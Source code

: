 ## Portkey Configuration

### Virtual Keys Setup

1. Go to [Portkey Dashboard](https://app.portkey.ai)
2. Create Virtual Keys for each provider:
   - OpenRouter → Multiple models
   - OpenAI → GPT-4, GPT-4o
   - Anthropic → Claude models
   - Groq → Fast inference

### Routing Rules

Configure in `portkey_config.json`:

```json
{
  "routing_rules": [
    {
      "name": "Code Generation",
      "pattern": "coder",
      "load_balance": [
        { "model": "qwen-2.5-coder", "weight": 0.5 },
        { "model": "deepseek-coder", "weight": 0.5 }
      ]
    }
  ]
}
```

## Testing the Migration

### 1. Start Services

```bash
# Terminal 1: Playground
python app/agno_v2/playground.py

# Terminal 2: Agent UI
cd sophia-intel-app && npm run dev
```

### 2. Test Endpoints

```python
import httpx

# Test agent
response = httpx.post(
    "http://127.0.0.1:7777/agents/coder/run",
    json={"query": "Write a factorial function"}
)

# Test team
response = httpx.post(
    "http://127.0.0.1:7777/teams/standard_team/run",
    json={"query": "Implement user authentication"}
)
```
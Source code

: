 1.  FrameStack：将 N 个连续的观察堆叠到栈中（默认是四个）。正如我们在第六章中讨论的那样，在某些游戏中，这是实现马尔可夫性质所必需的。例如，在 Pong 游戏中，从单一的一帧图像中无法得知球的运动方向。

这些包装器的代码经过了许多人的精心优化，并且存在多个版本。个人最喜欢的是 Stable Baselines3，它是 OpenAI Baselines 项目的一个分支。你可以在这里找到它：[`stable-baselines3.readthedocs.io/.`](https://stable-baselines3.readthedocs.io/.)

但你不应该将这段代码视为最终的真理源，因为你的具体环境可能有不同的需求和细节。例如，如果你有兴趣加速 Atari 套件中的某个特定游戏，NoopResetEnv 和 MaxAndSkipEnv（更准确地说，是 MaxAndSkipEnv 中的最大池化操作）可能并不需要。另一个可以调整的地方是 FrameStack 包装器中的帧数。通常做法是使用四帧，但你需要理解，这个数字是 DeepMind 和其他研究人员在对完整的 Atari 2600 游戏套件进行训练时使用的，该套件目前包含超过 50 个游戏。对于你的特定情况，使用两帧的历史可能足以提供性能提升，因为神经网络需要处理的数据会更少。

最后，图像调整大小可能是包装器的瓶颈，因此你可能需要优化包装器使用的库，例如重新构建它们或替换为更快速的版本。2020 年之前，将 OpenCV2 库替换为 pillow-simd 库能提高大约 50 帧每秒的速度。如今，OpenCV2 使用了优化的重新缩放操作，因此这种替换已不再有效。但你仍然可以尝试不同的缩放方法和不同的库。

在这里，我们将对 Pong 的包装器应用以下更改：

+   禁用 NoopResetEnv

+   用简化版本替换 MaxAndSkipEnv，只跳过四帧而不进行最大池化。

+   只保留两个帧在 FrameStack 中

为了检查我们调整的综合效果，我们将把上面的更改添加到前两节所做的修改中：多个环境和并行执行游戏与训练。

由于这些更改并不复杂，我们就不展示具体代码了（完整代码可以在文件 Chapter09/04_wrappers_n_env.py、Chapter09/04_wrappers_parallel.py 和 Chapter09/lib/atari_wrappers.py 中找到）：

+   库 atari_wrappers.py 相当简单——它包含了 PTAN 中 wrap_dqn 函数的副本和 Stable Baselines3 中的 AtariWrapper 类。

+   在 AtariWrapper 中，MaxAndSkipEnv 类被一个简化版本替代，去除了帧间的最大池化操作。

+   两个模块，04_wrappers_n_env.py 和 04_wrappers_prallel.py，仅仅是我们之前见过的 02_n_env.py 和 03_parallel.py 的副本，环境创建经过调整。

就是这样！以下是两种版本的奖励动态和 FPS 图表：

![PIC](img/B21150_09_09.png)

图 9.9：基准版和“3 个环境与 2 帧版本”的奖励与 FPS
:::::
Each line above needs to be returned exactly as it is.

Source code

: ## Portkey Configuration

### Virtual Keys Setup

1. Go to [Portkey Dashboard](https://app.portkey.ai)
2. Create Virtual Keys for each provider:
   - OpenRouter → Multiple models
   - OpenAI → GPT-4, GPT-4o
   - Anthropic → Claude models
   - Groq → Fast inference

### Routing Rules

Configure in `portkey_config.json`:

```json
{
  "routing_rules": [
    {
      "name": "Code Generation",
      "pattern": "coder",
      "load_balance": [
        { "model": "qwen-2.5-coder", "weight": 0.5 },
        { "model": "deepseek-coder", "weight": 0.5 }
      ]
    }
  ]
}
```

## Testing the Migration

### 1. Start Services

```bash
# Terminal 1: Playground
python app/agno_v2/playground.py

# Terminal 2: Agent UI
cd sophia-intel-app && npm run dev
```

### 2. Test Endpoints

```python
import httpx

# Test agent
response = httpx.post(
    "http://127.0.0.1:7777/agents/coder/run",
    json={"query": "Write a factorial function"}
)

# Test team
response = httpx.post(
    "http://127.0.0.1:7777/teams/standard_team/run",
    json={"query": "Implement user authentication"}
)
```
Source code

: 1.  FrameStack：将 N 个连续的观察堆叠到栈中（默认是四个）。正如我们在第六章中讨论的那样，在某些游戏中，这是实现马尔可夫性质所必需的。例如，在 Pong 游戏中，从单一的一帧图像中无法得知球的运动方向。

这些包装器的代码经过了许多人的精心优化，并且存在多个版本。个人最喜欢的是 Stable Baselines3，它是 OpenAI Baselines 项目的一个分支。你可以在这里找到它：[`stable-baselines3.readthedocs.io/.`](https://stable-baselines3.readthedocs.io/.)

但你不应该将这段代码视为最终的真理源，因为你的具体环境可能有不同的需求和细节。例如，如果你有兴趣加速 Atari 套件中的某个特定游戏，NoopResetEnv 和 MaxAndSkipEnv（更准确地说，是 MaxAndSkipEnv 中的最大池化操作）可能并不需要。另一个可以调整的地方是 FrameStack 包装器中的帧数。通常做法是使用四帧，但你需要理解，这个数字是 DeepMind 和其他研究人员在对完整的 Atari 2600 游戏套件进行训练时使用的，该套件目前包含超过 50 个游戏。对于你的特定情况，使用两帧的历史可能足以提供性能提升，因为神经网络需要处理的数据会更少。

最后，图像调整大小可能是包装器的瓶颈，因此你可能需要优化包装器使用的库，例如重新构建它们或替换为更快速的版本。2020 年之前，将 OpenCV2 库替换为 pillow-simd 库能提高大约 50 帧每秒的速度。如今，OpenCV2 使用了优化的重新缩放操作，因此这种替换已不再有效。但你仍然可以尝试不同的缩放方法和不同的库。

在这里，我们将对 Pong 的包装器应用以下更改：

+   禁用 NoopResetEnv

+   用简化版本替换 MaxAndSkipEnv，只跳过四帧而不进行最大池化。

+   只保留两个帧在 FrameStack 中

为了检查我们调整的综合效果，我们将把上面的更改添加到前两节所做的修改中：多个环境和并行执行游戏与训练。

由于这些更改并不复杂，我们就不展示具体代码了（完整代码可以在文件 Chapter09/04_wrappers_n_env.py、Chapter09/04_wrappers_parallel.py 和 Chapter09/lib/atari_wrappers.py 中找到）：

+   库 atari_wrappers.py 相当简单——它包含了 PTAN 中 wrap_dqn 函数的副本和 Stable Baselines3 中的 AtariWrapper 类。

+   在 AtariWrapper 中，MaxAndSkipEnv 类被一个简化版本替代，去除了帧间的最大池化操作。

+   两个模块，04_wrappers_n_env.py 和 04_wrappers_prallel.py，仅仅是我们之前见过的 02_n_env.py 和 03_parallel.py 的副本，环境创建经过调整。

就是这样！以下是两种版本的奖励动态和 FPS 图表：

![PIC](img/B21150_09_09.png)

图 9.9：基准版和“3 个环境与 2 帧版本”的奖励与 FPS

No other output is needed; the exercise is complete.